Eurotas glanced over his shoulder as he tied a velvet belt around the day robes he was wearing. Through a half-open door, it was possible to glimpse a sleeping chamber beyond. A naked woman was lying in a doze back there on a snarl of bed sheets. ‘I am engaged,’ the baron said, with a grimace. He seemed distracted. ‘Come to the audience chamber after we enter the warp, and–’

‘No sir,’ Spear put a little steel into Hyssos’s voice. ‘This won’t wait until we set off for Arrowhead. If I am correct, we may need to return to Iesta Veracrux.’

That got his attention. Eurotas’s eyes narrowed, but not enough to hide the flicker of fear in them. ‘Why would that be so?’

‘I have been retracing my steps, going over my notes and recollections from the Iestan murders.’ He fixed the baron with a level gaze and began to pay out the fiction he had created over the last few hours; a fiction he hoped would force the nobleman to give up the information he so desperately needed. ‘The two men… Yosef Sabrat and Daig Segan, the ones who did those terrible deeds. There was something they said that did not seem right to me, at the end when I thought I would be killed by them.’

‘Go on.’ Eurotas went to a servitor and had it pour him a glass of water.

‘Sir, they spoke about a warrant.’ The baron stiffened slightly at the word. Spear smiled inwardly and went on. ‘At the time I thought they meant warrants of arrest… But the thought occurs that they may have been talking about something else.’ He nodded towards a painting on the wall, an impressionistic work showing the current Void Baron reading from the Warrant of Trade as if it were some scholarly volume of esoteric knowledge.

‘Why would they be interested in the Warrant?’ Eurotas demanded.

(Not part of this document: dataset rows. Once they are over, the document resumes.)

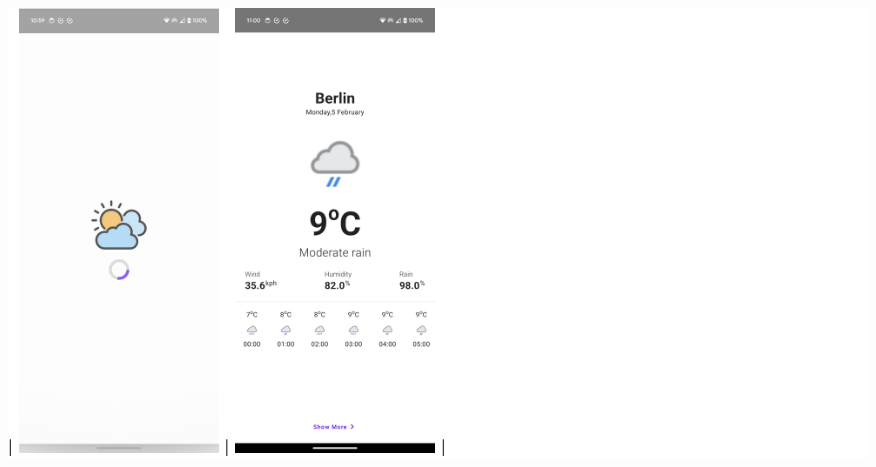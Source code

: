 | <img src="images/android/loading.png" width="200" hspace="2" alt="loading" /> | <img src="images/android/today.png" width="200" hspace="2" alt="calorie" /> |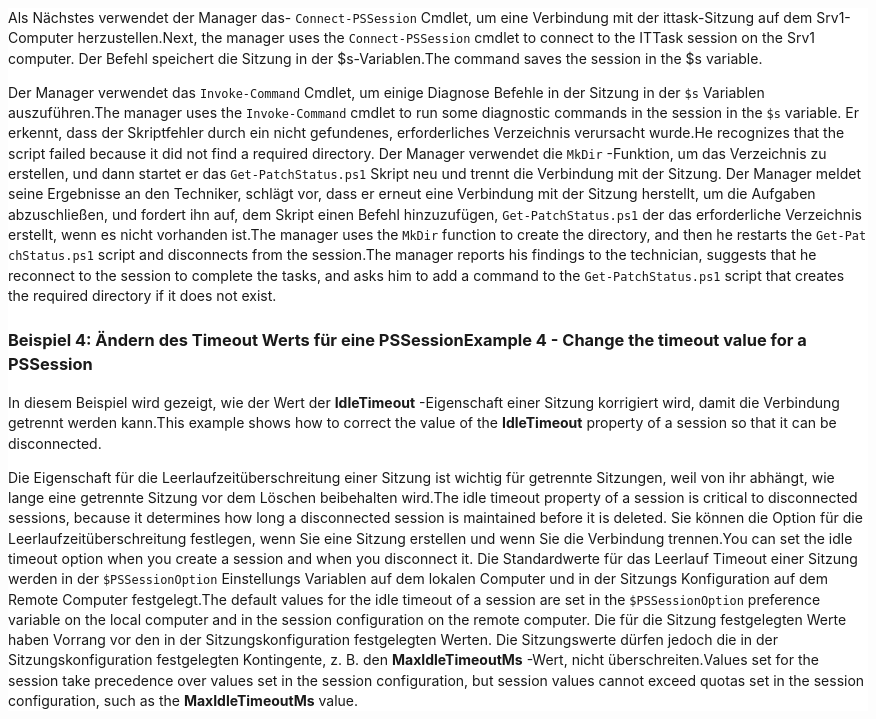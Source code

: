 <span data-ttu-id="6ee63-154">Als Nächstes verwendet der Manager das- `Connect-PSSession` Cmdlet, um eine Verbindung mit der ittask-Sitzung auf dem Srv1-Computer herzustellen.</span><span class="sxs-lookup"><span data-stu-id="6ee63-154">Next, the manager uses the `Connect-PSSession` cmdlet to connect to the ITTask session on the Srv1 computer.</span></span> <span data-ttu-id="6ee63-155">Der Befehl speichert die Sitzung in der $s-Variablen.</span><span class="sxs-lookup"><span data-stu-id="6ee63-155">The command saves the session in the $s variable.</span></span>

<span data-ttu-id="6ee63-156">Der Manager verwendet das `Invoke-Command` Cmdlet, um einige Diagnose Befehle in der Sitzung in der `$s` Variablen auszuführen.</span><span class="sxs-lookup"><span data-stu-id="6ee63-156">The manager uses the `Invoke-Command` cmdlet to run some diagnostic commands in the session in the `$s` variable.</span></span> <span data-ttu-id="6ee63-157">Er erkennt, dass der Skriptfehler durch ein nicht gefundenes, erforderliches Verzeichnis verursacht wurde.</span><span class="sxs-lookup"><span data-stu-id="6ee63-157">He recognizes that the script failed because it did not find a required directory.</span></span>
<span data-ttu-id="6ee63-158">Der Manager verwendet die `MkDir` -Funktion, um das Verzeichnis zu erstellen, und dann startet er das `Get-PatchStatus.ps1` Skript neu und trennt die Verbindung mit der Sitzung. Der Manager meldet seine Ergebnisse an den Techniker, schlägt vor, dass er erneut eine Verbindung mit der Sitzung herstellt, um die Aufgaben abzuschließen, und fordert ihn auf, dem Skript einen Befehl hinzuzufügen, `Get-PatchStatus.ps1` der das erforderliche Verzeichnis erstellt, wenn es nicht vorhanden ist.</span><span class="sxs-lookup"><span data-stu-id="6ee63-158">The manager uses the `MkDir` function to create the directory, and then he restarts the `Get-PatchStatus.ps1` script and disconnects from the session.The manager reports his findings to the technician, suggests that he reconnect to the session to complete the tasks, and asks him to add a command to the `Get-PatchStatus.ps1` script that creates the required directory if it does not exist.</span></span>

### <span data-ttu-id="6ee63-159">Beispiel 4: Ändern des Timeout Werts für eine PSSession</span><span class="sxs-lookup"><span data-stu-id="6ee63-159">Example 4 - Change the timeout value for a PSSession</span></span>

<span data-ttu-id="6ee63-160">In diesem Beispiel wird gezeigt, wie der Wert der **IdleTimeout** -Eigenschaft einer Sitzung korrigiert wird, damit die Verbindung getrennt werden kann.</span><span class="sxs-lookup"><span data-stu-id="6ee63-160">This example shows how to correct the value of the **IdleTimeout** property of a session so that it can be disconnected.</span></span>

<span data-ttu-id="6ee63-161">Die Eigenschaft für die Leerlaufzeitüberschreitung einer Sitzung ist wichtig für getrennte Sitzungen, weil von ihr abhängt, wie lange eine getrennte Sitzung vor dem Löschen beibehalten wird.</span><span class="sxs-lookup"><span data-stu-id="6ee63-161">The idle timeout property of a session is critical to disconnected sessions, because it determines how long a disconnected session is maintained before it is deleted.</span></span> <span data-ttu-id="6ee63-162">Sie können die Option für die Leerlaufzeitüberschreitung festlegen, wenn Sie eine Sitzung erstellen und wenn Sie die Verbindung trennen.</span><span class="sxs-lookup"><span data-stu-id="6ee63-162">You can set the idle timeout option when you create a session and when you disconnect it.</span></span> <span data-ttu-id="6ee63-163">Die Standardwerte für das Leerlauf Timeout einer Sitzung werden in der `$PSSessionOption` Einstellungs Variablen auf dem lokalen Computer und in der Sitzungs Konfiguration auf dem Remote Computer festgelegt.</span><span class="sxs-lookup"><span data-stu-id="6ee63-163">The default values for the idle timeout of a session are set in the `$PSSessionOption` preference variable on the local computer and in the session configuration on the remote computer.</span></span> <span data-ttu-id="6ee63-164">Die für die Sitzung festgelegten Werte haben Vorrang vor den in der Sitzungskonfiguration festgelegten Werten. Die Sitzungswerte dürfen jedoch die in der Sitzungskonfiguration festgelegten Kontingente, z. B. den **MaxIdleTimeoutMs** -Wert, nicht überschreiten.</span><span class="sxs-lookup"><span data-stu-id="6ee63-164">Values set for the session take precedence over values set in the session configuration, but session values cannot exceed quotas set in the session configuration, such as the **MaxIdleTimeoutMs** value.</span></span>
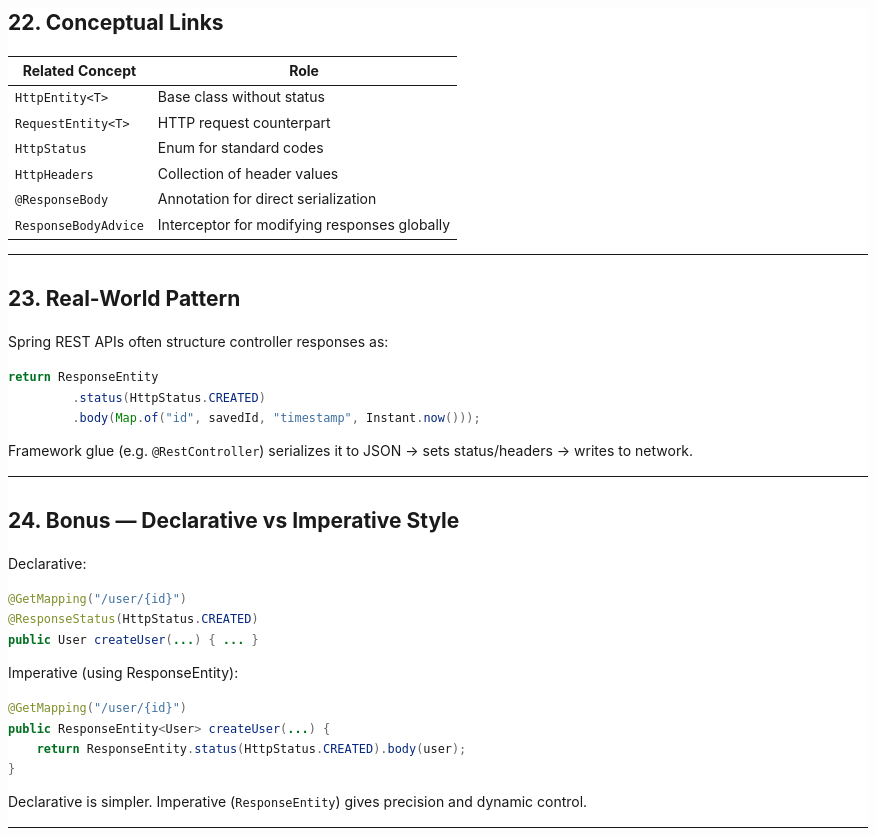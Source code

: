 
## 22. Conceptual Links

| Related Concept      | Role                                         |
| -------------------- | -------------------------------------------- |
| `HttpEntity<T>`      | Base class without status                    |
| `RequestEntity<T>`   | HTTP request counterpart                     |
| `HttpStatus`         | Enum for standard codes                      |
| `HttpHeaders`        | Collection of header values                  |
| `@ResponseBody`      | Annotation for direct serialization          |
| `ResponseBodyAdvice` | Interceptor for modifying responses globally |

---

## 23. Real-World Pattern

Spring REST APIs often structure controller responses as:

```java
return ResponseEntity
         .status(HttpStatus.CREATED)
         .body(Map.of("id", savedId, "timestamp", Instant.now()));
```

Framework glue (e.g. `@RestController`) serializes it to JSON → sets status/headers → writes to network.

---

## 24. Bonus — Declarative vs Imperative Style

Declarative:

```java
@GetMapping("/user/{id}")
@ResponseStatus(HttpStatus.CREATED)
public User createUser(...) { ... }
```

Imperative (using ResponseEntity):

```java
@GetMapping("/user/{id}")
public ResponseEntity<User> createUser(...) {
    return ResponseEntity.status(HttpStatus.CREATED).body(user);
}
```

Declarative is simpler.
Imperative (`ResponseEntity`) gives precision and dynamic control.

---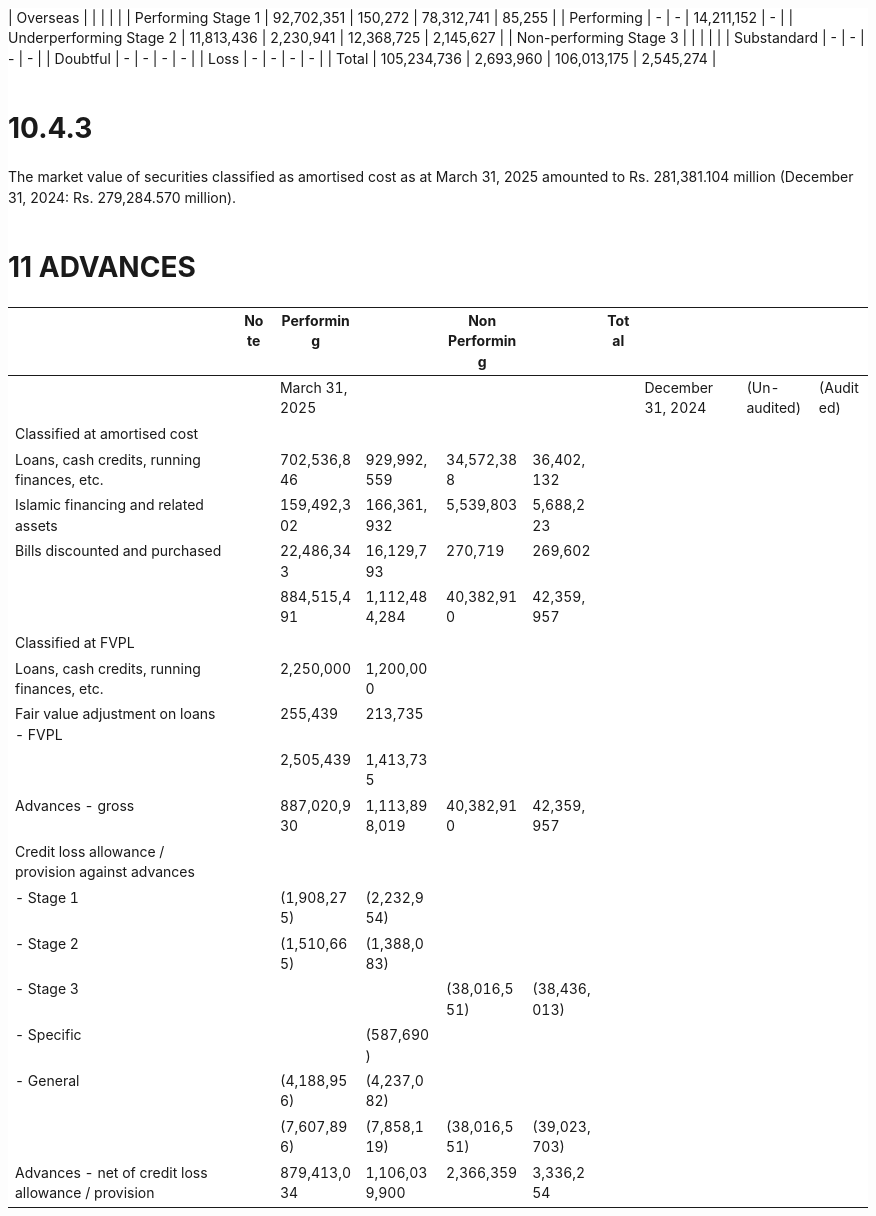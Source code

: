 | Overseas                   |                    |                                        |                    |                                        |
| Performing Stage 1         | 92,702,351         | 150,272                                | 78,312,741         | 85,255                                 |
| Performing                 | -                  | -                                      | 14,211,152         | -                                      |
| Underperforming Stage 2    | 11,813,436         | 2,230,941                              | 12,368,725         | 2,145,627                              |
| Non-performing Stage 3     |                    |                                        |                    |                                        |
| Substandard                | -                  | -                                      | -                  | -                                      |
| Doubtful                   | -                  | -                                      | -                  | -                                      |
| Loss                       | -                  | -                                      | -                  | -                                      |
| Total                      | 105,234,736        | 2,693,960                              | 106,013,175        | 2,545,274                              |

# 10.4.3

The market value of securities classified as amortised cost as at March 31, 2025 amounted to Rs. 281,381.104 million (December 31, 2024: Rs. 279,284.570 million).




# 11 ADVANCES

|                                                     | Note | Performing     |               | Non Performing |              | Total |                   |              |           |
| --------------------------------------------------- | ---- | -------------- | ------------- | -------------- | ------------ | ----- | ----------------- | ------------ | --------- |
|                                                     |      | March 31, 2025 |               |                |              |       | December 31, 2024 | (Un-audited) | (Audited) |
| Classified at amortised cost                        |      |                |               |                |              |       |                   |              |           |
| Loans, cash credits, running finances, etc.         |      | 702,536,846    | 929,992,559   | 34,572,388     | 36,402,132   |       |                   |              |           |
| Islamic financing and related assets                |      | 159,492,302    | 166,361,932   | 5,539,803      | 5,688,223    |       |                   |              |           |
| Bills discounted and purchased                      |      | 22,486,343     | 16,129,793    | 270,719        | 269,602      |       |                   |              |           |
|                                                     |      | 884,515,491    | 1,112,484,284 | 40,382,910     | 42,359,957   |       |                   |              |           |
| Classified at FVPL                                  |      |                |               |                |              |       |                   |              |           |
| Loans, cash credits, running finances, etc.         |      | 2,250,000      | 1,200,000     |                |              |       |                   |              |           |
| Fair value adjustment on loans - FVPL               |      | 255,439        | 213,735       |                |              |       |                   |              |           |
|                                                     |      | 2,505,439      | 1,413,735     |                |              |       |                   |              |           |
| Advances - gross                                    |      | 887,020,930    | 1,113,898,019 | 40,382,910     | 42,359,957   |       |                   |              |           |
| Credit loss allowance / provision against advances  |      |                |               |                |              |       |                   |              |           |
| - Stage 1                                           |      | (1,908,275)    | (2,232,954)   |                |              |       |                   |              |           |
| - Stage 2                                           |      | (1,510,665)    | (1,388,083)   |                |              |       |                   |              |           |
| - Stage 3                                           |      |                |               | (38,016,551)   | (38,436,013) |       |                   |              |           |
| - Specific                                          |      |                | (587,690)     |                |              |       |                   |              |           |
| - General                                           |      | (4,188,956)    | (4,237,082)   |                |              |       |                   |              |           |
|                                                     |      | (7,607,896)    | (7,858,119)   | (38,016,551)   | (39,023,703) |       |                   |              |           |
| Advances - net of credit loss allowance / provision |      | 879,413,034    | 1,106,039,900 | 2,366,359      | 3,336,254    |       |                   |              |           |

‘I do not know. But these were no ordinary murderers, sir. We still cannot be certain by what exact means they terminated poor Perrig… And the things they did at the sites of their kills in the name of their Theoge cult–’

‘They were not part of the Theoge!’ snapped the baron, the retort coming out of nowhere. He shook his head and paced away a few steps. ‘I always knew…’ said the nobleman, after a moment of silence. ‘I always knew that Erno Sigg was innocent. That’s why I sent you, Hyssos. Because I trusted you to find the truth.’